[Collected data]
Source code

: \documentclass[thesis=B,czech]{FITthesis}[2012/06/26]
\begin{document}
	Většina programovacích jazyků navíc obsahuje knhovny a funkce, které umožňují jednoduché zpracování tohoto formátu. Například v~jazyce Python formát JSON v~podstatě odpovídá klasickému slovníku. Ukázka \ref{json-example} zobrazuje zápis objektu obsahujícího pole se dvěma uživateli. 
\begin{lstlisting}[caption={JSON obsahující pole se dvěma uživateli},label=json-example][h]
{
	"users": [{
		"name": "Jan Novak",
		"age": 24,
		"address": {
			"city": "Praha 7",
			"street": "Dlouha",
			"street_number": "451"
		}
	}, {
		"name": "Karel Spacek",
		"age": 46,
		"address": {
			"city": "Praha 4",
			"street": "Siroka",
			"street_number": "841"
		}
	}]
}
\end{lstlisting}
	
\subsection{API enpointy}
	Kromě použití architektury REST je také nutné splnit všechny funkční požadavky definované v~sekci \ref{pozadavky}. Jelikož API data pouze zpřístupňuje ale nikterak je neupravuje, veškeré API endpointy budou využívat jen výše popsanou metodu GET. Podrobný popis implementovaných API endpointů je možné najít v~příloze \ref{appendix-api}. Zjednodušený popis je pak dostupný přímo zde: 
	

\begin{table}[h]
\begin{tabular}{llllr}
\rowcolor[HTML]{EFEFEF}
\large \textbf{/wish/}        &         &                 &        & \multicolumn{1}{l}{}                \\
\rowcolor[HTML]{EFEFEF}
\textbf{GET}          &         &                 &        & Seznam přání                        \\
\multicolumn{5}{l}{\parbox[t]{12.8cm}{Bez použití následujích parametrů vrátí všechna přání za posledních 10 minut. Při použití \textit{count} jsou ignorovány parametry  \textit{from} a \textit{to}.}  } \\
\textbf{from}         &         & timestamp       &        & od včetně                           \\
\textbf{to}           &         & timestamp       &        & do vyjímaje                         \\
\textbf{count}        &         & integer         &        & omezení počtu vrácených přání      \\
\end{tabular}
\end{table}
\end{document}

--

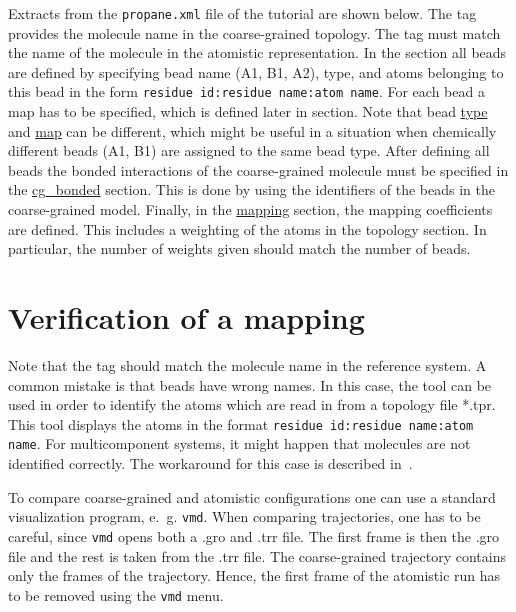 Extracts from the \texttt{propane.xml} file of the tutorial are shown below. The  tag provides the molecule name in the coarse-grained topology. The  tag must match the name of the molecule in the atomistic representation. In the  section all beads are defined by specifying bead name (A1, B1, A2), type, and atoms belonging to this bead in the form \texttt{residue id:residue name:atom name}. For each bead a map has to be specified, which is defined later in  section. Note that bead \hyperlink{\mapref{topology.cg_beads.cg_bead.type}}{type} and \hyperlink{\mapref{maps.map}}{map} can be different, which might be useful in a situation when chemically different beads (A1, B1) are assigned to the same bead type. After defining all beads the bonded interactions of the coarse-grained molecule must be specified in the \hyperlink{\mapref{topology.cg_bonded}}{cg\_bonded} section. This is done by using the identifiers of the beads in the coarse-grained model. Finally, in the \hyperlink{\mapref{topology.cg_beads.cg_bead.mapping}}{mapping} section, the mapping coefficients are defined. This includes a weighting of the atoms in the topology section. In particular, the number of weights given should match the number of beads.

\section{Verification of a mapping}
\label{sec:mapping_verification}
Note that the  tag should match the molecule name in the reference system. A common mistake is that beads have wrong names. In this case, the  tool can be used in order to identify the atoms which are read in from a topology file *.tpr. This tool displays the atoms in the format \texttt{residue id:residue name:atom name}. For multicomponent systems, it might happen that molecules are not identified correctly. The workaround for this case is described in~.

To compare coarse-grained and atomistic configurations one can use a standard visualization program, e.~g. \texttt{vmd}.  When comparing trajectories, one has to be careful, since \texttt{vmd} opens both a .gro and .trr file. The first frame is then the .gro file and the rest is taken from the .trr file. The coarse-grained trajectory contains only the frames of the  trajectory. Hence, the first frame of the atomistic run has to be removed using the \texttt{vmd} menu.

▶ **Your assignment**:
Show every line of the entries above where the word "přání" occurs.

▶ **Reply to the exercise**:
\textbf{GET}          &         &                 &        & Seznam přání                        \\
\multicolumn{5}{l}{\parbox[t]{12.8cm}{Bez použití následujích parametrů vrátí všechna přání za posledních 10 minut. Při použití \textit{count} jsou ignorovány parametry  \textit{from} a \textit{to}.}  } \\
\textbf{count}        &         & integer         &        & omezení počtu vrácených přání      \\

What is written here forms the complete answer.